• Task objective: Set down the data below from its first line to the line holding "响应结果的解析器 | http远程调用的结果做解析，例如解析json字符串为java对象 |", inclusive; omit all pictures.

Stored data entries
=== Begin Enclosure ===
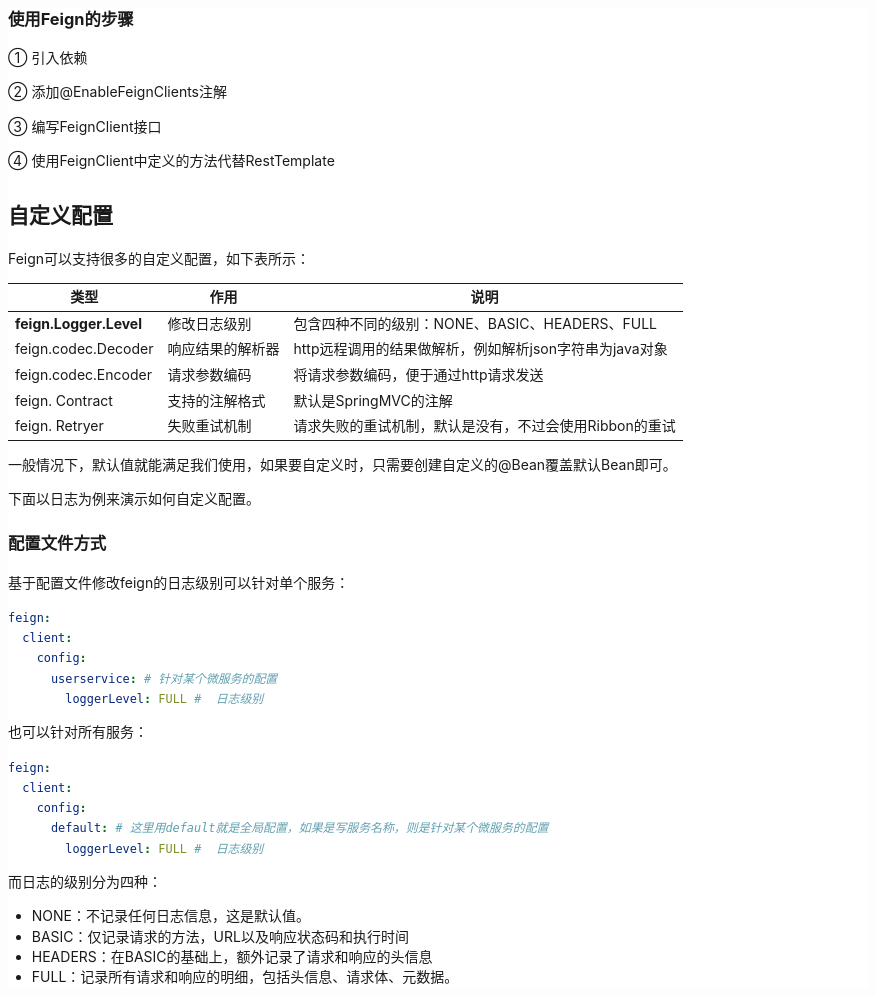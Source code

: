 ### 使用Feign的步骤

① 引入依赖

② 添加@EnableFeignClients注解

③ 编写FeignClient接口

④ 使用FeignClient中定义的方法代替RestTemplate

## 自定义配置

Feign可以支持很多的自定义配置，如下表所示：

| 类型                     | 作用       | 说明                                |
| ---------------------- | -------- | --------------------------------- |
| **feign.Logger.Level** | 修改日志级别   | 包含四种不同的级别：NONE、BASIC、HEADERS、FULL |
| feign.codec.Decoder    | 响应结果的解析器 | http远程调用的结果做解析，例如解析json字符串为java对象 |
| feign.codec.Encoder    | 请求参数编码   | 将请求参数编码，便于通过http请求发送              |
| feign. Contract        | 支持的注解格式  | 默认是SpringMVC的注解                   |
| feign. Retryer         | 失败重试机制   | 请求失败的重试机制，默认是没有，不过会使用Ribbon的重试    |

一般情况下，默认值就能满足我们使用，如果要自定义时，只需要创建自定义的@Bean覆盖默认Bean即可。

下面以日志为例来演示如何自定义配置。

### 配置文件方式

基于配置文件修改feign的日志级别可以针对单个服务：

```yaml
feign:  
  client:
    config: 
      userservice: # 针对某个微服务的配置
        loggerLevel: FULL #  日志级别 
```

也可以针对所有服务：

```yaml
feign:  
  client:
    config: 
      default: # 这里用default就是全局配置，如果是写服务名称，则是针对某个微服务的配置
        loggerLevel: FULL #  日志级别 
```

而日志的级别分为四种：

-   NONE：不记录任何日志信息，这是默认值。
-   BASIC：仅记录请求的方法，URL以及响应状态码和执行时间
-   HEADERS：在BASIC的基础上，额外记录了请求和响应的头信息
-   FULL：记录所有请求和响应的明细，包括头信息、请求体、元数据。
=== End Enclosure ===
• Answer below:
Source code

: ### 使用Feign的步骤

① 引入依赖

② 添加@EnableFeignClients注解

③ 编写FeignClient接口

④ 使用FeignClient中定义的方法代替RestTemplate

## 自定义配置

Feign可以支持很多的自定义配置，如下表所示：

| 类型                     | 作用       | 说明                                |
| ---------------------- | -------- | --------------------------------- |
| **feign.Logger.Level** | 修改日志级别   | 包含四种不同的级别：NONE、BASIC、HEADERS、FULL |
| feign.codec.Decoder    | 响应结果的解析器 | http远程调用的结果做解析，例如解析json字符串为java对象 |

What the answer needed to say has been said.